Improvisierend, experimentell, Grenzen überschreitend, übersetzt er seine Erfahrungen in Fotografien, Gemälde, Performances, Bildhauerei und seit einigen Jahren auch in Musik. Seine Skulpturen sind wilde, rohe Assemblagen aus gefundenen Materialen, Schrott und Müll. Amorphe Gebilde, die aus ihrer puren, scheinbar zufällig gewählten Materialität eine brutale Poetik entfalten.

Seit 2012 veröffentlicht er seine Musik auf Tonträgern, 2018 hat er mit „MITH“ das dritte Album vorgelegt hat.

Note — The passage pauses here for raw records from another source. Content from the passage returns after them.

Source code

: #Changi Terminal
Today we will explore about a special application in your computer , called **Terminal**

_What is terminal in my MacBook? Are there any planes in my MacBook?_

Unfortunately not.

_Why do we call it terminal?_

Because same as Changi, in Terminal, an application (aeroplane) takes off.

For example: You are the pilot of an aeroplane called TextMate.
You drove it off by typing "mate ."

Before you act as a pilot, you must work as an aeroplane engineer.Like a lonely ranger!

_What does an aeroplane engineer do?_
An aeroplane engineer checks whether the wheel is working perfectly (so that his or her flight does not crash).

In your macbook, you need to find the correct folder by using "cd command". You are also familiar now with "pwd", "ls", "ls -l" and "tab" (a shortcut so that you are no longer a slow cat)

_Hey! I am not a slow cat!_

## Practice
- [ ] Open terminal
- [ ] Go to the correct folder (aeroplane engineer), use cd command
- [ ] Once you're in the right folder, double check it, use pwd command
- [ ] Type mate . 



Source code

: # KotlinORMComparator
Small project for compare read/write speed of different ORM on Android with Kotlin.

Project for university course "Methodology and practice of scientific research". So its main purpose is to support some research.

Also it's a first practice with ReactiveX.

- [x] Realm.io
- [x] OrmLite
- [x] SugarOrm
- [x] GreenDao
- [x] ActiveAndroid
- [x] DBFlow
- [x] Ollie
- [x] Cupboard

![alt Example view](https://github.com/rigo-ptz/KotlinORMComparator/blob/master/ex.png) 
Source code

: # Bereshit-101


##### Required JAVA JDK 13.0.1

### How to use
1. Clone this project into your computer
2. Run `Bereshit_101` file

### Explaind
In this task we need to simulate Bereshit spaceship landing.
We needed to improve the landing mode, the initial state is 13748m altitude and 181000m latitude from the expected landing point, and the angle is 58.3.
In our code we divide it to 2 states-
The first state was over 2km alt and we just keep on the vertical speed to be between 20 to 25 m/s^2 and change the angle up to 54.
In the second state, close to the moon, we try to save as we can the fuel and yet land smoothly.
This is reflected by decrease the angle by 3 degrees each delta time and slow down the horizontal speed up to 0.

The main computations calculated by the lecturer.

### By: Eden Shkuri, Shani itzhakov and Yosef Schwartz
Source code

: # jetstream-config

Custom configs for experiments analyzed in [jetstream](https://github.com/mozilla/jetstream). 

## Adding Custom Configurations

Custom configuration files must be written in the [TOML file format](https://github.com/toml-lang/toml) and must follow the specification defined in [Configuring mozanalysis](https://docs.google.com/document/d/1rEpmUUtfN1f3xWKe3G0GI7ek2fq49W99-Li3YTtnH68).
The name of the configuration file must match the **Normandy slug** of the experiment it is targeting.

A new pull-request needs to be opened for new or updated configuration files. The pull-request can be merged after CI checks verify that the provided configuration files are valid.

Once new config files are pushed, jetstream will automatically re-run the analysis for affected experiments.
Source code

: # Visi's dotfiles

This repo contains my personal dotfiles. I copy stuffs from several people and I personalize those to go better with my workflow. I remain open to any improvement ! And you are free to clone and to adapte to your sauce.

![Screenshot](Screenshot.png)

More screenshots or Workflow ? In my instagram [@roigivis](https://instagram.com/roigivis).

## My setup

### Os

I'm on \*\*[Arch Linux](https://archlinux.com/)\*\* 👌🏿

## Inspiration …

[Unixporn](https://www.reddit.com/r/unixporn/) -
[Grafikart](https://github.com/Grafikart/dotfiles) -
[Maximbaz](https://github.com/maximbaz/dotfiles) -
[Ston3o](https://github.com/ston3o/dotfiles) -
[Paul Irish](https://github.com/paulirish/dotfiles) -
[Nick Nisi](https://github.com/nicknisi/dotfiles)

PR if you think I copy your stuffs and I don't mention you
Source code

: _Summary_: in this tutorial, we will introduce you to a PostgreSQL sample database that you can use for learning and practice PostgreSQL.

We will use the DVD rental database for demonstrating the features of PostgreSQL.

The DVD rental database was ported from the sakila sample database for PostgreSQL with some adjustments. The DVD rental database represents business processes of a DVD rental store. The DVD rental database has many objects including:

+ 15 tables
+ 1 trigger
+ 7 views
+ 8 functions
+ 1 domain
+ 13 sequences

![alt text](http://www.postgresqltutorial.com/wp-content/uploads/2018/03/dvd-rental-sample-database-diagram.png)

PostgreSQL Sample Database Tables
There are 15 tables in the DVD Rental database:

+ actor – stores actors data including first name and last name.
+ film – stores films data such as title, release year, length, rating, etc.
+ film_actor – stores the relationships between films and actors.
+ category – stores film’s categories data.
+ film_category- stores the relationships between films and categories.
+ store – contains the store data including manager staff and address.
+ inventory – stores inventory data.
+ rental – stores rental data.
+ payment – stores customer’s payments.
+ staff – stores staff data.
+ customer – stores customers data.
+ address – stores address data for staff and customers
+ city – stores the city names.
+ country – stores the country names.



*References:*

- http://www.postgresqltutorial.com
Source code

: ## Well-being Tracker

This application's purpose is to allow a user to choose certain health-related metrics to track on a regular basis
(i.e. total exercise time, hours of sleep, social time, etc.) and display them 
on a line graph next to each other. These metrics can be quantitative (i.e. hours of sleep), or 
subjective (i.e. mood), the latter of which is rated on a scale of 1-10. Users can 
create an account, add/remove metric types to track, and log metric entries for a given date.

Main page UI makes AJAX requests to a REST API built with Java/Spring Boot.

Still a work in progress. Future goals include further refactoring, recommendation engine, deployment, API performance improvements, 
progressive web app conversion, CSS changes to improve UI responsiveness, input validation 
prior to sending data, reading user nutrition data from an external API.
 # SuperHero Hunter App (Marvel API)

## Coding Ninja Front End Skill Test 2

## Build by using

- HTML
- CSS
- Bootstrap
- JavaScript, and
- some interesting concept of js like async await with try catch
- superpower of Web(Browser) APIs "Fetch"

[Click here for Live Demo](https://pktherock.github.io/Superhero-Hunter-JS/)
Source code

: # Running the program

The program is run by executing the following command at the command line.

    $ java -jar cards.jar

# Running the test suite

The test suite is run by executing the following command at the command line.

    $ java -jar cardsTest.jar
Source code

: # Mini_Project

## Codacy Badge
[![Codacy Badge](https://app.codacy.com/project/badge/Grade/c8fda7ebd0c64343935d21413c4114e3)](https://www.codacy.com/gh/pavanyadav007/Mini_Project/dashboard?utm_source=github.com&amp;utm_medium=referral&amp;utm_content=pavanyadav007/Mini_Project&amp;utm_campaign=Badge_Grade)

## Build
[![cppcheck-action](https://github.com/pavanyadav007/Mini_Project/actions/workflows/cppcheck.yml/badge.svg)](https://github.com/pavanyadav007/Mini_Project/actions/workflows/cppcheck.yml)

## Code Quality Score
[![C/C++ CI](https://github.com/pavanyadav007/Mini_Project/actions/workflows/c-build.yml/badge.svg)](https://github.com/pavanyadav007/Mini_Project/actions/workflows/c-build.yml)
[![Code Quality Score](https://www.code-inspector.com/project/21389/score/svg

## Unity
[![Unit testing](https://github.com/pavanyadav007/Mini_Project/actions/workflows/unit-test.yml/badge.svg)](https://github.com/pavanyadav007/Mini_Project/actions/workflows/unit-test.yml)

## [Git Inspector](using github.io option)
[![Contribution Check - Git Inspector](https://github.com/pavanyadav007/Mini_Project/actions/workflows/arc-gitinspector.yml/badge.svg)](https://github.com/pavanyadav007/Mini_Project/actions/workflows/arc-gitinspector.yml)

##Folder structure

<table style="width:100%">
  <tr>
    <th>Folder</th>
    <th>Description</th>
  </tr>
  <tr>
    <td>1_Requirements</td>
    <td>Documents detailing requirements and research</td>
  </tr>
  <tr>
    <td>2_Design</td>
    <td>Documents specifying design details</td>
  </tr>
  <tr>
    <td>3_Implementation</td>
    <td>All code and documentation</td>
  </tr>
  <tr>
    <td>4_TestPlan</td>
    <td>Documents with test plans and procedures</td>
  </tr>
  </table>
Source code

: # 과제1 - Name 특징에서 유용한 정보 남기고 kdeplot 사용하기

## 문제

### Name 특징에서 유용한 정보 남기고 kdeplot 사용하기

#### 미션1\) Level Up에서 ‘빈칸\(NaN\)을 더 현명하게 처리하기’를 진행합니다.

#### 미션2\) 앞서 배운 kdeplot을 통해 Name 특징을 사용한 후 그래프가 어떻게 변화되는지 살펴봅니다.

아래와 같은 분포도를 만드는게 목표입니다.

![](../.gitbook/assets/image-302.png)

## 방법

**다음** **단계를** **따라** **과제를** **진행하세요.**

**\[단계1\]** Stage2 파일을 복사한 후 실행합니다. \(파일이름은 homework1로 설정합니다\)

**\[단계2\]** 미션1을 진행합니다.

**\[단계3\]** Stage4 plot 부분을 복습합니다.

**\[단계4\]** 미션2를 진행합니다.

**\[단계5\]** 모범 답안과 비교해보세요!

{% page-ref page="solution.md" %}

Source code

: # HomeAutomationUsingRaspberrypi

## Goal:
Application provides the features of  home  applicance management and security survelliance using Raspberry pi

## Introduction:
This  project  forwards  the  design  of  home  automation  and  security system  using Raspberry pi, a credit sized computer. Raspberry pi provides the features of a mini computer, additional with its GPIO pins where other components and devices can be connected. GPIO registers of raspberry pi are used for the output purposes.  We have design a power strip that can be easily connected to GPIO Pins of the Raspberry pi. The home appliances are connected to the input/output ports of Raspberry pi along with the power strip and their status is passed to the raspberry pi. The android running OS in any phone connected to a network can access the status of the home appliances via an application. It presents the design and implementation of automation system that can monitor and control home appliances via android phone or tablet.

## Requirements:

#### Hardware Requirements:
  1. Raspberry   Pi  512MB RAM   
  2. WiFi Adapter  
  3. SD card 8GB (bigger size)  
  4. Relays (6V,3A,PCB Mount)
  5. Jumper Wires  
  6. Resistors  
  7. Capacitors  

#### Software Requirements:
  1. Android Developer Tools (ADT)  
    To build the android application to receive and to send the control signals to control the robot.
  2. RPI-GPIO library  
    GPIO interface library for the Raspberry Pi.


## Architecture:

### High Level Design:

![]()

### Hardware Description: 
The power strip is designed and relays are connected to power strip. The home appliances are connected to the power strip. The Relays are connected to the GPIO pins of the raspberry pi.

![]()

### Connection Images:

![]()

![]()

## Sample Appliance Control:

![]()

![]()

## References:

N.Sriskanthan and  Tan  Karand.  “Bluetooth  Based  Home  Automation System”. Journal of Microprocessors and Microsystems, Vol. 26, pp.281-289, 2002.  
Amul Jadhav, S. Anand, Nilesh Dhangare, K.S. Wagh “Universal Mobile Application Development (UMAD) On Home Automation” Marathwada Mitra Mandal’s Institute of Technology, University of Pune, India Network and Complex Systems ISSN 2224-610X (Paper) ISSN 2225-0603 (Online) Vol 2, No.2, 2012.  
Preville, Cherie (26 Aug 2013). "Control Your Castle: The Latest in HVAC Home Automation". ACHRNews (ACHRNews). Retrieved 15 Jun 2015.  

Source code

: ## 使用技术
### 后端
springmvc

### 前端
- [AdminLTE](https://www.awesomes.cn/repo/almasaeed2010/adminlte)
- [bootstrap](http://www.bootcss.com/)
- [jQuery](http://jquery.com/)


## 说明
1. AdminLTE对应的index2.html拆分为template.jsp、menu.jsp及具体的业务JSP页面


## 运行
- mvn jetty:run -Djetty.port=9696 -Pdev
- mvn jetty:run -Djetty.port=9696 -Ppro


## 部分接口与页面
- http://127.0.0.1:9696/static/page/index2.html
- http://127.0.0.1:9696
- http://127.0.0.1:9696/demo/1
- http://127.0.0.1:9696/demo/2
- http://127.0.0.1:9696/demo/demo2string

Er verfolgt darauf eine vergleichbare Strategie wie mit seiner Bildenden Kunst. Holley schöpft aus den freien Spielarten des Jazz, kombiniert sie mit futuristischen Klang­exkursionen und erweitert diese mit der sprachlichen Wucht des revolutionären Soul und frühem Hip-Hop. Ein energetisches Spannungsfeld zwischen Sun Ra, Last Poets und Gil Scott-Heron. Mit rauer, expressiver Stimme singt er, beschwört, betet, klagt an. Mystische Erlebnisse und universeller Humanismus prallen auf Gesellschaftskritik und die Empörung über politische Missstände. Man wünscht sich, Trump und seine Freunde würden einmal in ihrem Leben Holleys unfassbaren Ausbruch „I Woke Up in a Fucked-Up America“ hören. Die Welt wäre dann vielleicht eine etwas bessere. 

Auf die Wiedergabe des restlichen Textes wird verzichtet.